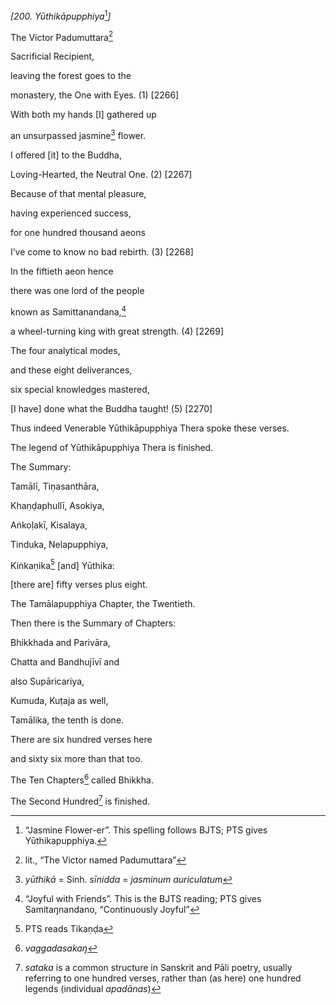 *\[200. Yūthikāpupphiya*[^1]*\]*

The Victor Padumuttara[^2]

Sacrificial Recipient,

leaving the forest goes to the

monastery, the One with Eyes. (1) \[2266\]

With both my hands \[I\] gathered up

an unsurpassed jasmine[^3] flower.

I offered \[it\] to the Buddha,

Loving-Hearted, the Neutral One. (2) \[2267\]

Because of that mental pleasure,

having experienced success,

for one hundred thousand aeons

I’ve come to know no bad rebirth. (3) \[2268\]

In the fiftieth aeon hence

there was one lord of the people

known as Samittanandana,[^4]

a wheel-turning king with great strength. (4) \[2269\]

The four analytical modes,

and these eight deliverances,

six special knowledges mastered,

\[I have\] done what the Buddha taught! (5) \[2270\]

Thus indeed Venerable Yūthikāpupphiya Thera spoke these verses.

The legend of Yūthikāpupphiya Thera is finished.

The Summary:

Tamālī, Tiṇasanthāra,

Khaṇḍaphullī, Asokiya,

Aṅkoḷakī, Kisalaya,

Tinduka, Nelapupphiya,

Kiṅkaṇika[^5] \[and\] Yūthika:

\[there are\] fifty verses plus eight.

The Tamālapupphiya Chapter, the Twentieth.

Then there is the Summary of Chapters:

Bhikkhada and Parivāra,

Chatta and Bandhujīvī and

also Supāricariya,

Kumuda, Kuṭaja as well,

Tamālika, the tenth is done.

There are six hundred verses here

and sixty six more than that too.

The Ten Chapters[^6] called Bhikkha.

The Second Hundred[^7] is finished.

[^1]: “Jasmine Flower-er”. This spelling follows BJTS; PTS gives
    Yūthikapupphiya.

[^2]: lit., “The Victor named Padumuttara”

[^3]: *yūthikā* = Sinh. *sīnidda* = *jasminum auriculatum*

[^4]: “Joyful with Friends”. This is the BJTS reading; PTS gives
    Samitaŋnandano, “Continuously Joyful”

[^5]: PTS reads Tikaṇḍa

[^6]: *vaggadasakaŋ*

[^7]: *sataka* is a common structure in Sanskrit and Pāli poetry,
    usually referring to one hundred verses, rather than (as here) one
    hundred legends (individual *apadānas*)
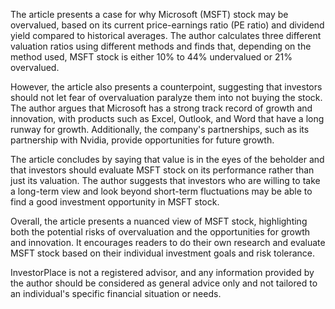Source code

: The article presents a case for why Microsoft (MSFT) stock may be overvalued, based on its current price-earnings ratio (PE ratio) and dividend yield compared to historical averages. The author calculates three different valuation ratios using different methods and finds that, depending on the method used, MSFT stock is either 10% to 44% undervalued or 21% overvalued.

However, the article also presents a counterpoint, suggesting that investors should not let fear of overvaluation paralyze them into not buying the stock. The author argues that Microsoft has a strong track record of growth and innovation, with products such as Excel, Outlook, and Word that have a long runway for growth. Additionally, the company's partnerships, such as its partnership with Nvidia, provide opportunities for future growth.

The article concludes by saying that value is in the eyes of the beholder and that investors should evaluate MSFT stock on its performance rather than just its valuation. The author suggests that investors who are willing to take a long-term view and look beyond short-term fluctuations may be able to find a good investment opportunity in MSFT stock.

Overall, the article presents a nuanced view of MSFT stock, highlighting both the potential risks of overvaluation and the opportunities for growth and innovation. It encourages readers to do their own research and evaluate MSFT stock based on their individual investment goals and risk tolerance.

InvestorPlace is not a registered advisor, and any information provided by the author should be considered as general advice only and not tailored to an individual's specific financial situation or needs.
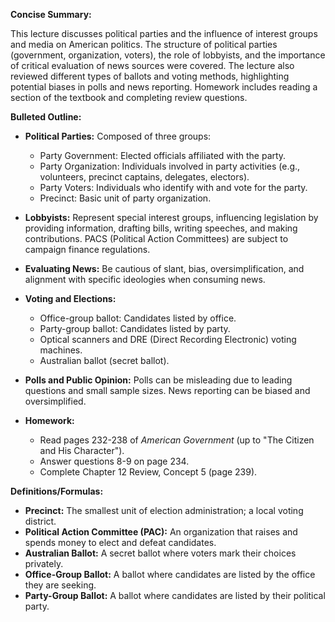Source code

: **Concise Summary:**

This lecture discusses political parties and the influence of interest groups and media on American politics.  The structure of political parties (government, organization, voters), the role of lobbyists, and the importance of critical evaluation of news sources were covered.  The lecture also reviewed different types of ballots and voting methods, highlighting potential biases in polls and news reporting. Homework includes reading a section of the textbook and completing review questions.

**Bulleted Outline:**

* **Political Parties:** Composed of three groups:
    * Party Government: Elected officials affiliated with the party.
    * Party Organization: Individuals involved in party activities (e.g., volunteers, precinct captains, delegates, electors).
    * Party Voters: Individuals who identify with and vote for the party.
    * Precinct: Basic unit of party organization.

* **Lobbyists:** Represent special interest groups, influencing legislation by providing information, drafting bills, writing speeches, and making contributions.  PACS (Political Action Committees) are subject to campaign finance regulations.

* **Evaluating News:**  Be cautious of slant, bias, oversimplification, and alignment with specific ideologies when consuming news.

* **Voting and Elections:**
    * Office-group ballot: Candidates listed by office.
    * Party-group ballot: Candidates listed by party.
    * Optical scanners and DRE (Direct Recording Electronic) voting machines.
    * Australian ballot (secret ballot).

* **Polls and Public Opinion:**  Polls can be misleading due to leading questions and small sample sizes.  News reporting can be biased and oversimplified.


* **Homework:**
    * Read pages 232-238 of *American Government* (up to "The Citizen and His Character").
    * Answer questions 8-9 on page 234.
    * Complete Chapter 12 Review, Concept 5 (page 239).


**Definitions/Formulas:**

* **Precinct:** The smallest unit of election administration; a local voting district.
* **Political Action Committee (PAC):** An organization that raises and spends money to elect and defeat candidates.
* **Australian Ballot:** A secret ballot where voters mark their choices privately.
* **Office-Group Ballot:** A ballot where candidates are listed by the office they are seeking.
* **Party-Group Ballot:** A ballot where candidates are listed by their political party.


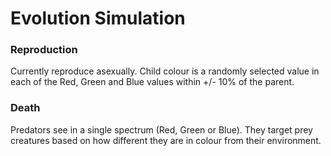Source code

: # Evolution Simulation

### Reproduction
Currently reproduce asexually.
Child colour is a randomly selected value in each of the Red, Green and Blue values within +/- 10% of the parent.

### Death
Predators see in a single spectrum (Red, Green or Blue). They target prey creatures based on how different they are in colour from their environment.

----

■ **WHAT YOU SHOULD DO**
Could you copy out every line in the material above that contains the string "presents"?

■ **EXPECTED ANSWER**
: The article presents a case for why Microsoft (MSFT) stock may be overvalued, based on its current price-earnings ratio (PE ratio) and dividend yield compared to historical averages. The author calculates three different valuation ratios using different methods and finds that, depending on the method used, MSFT stock is either 10% to 44% undervalued or 21% overvalued.
However, the article also presents a counterpoint, suggesting that investors should not let fear of overvaluation paralyze them into not buying the stock. The author argues that Microsoft has a strong track record of growth and innovation, with products such as Excel, Outlook, and Word that have a long runway for growth. Additionally, the company's partnerships, such as its partnership with Nvidia, provide opportunities for future growth.
Overall, the article presents a nuanced view of MSFT stock, highlighting both the potential risks of overvaluation and the opportunities for growth and innovation. It encourages readers to do their own research and evaluate MSFT stock based on their individual investment goals and risk tolerance.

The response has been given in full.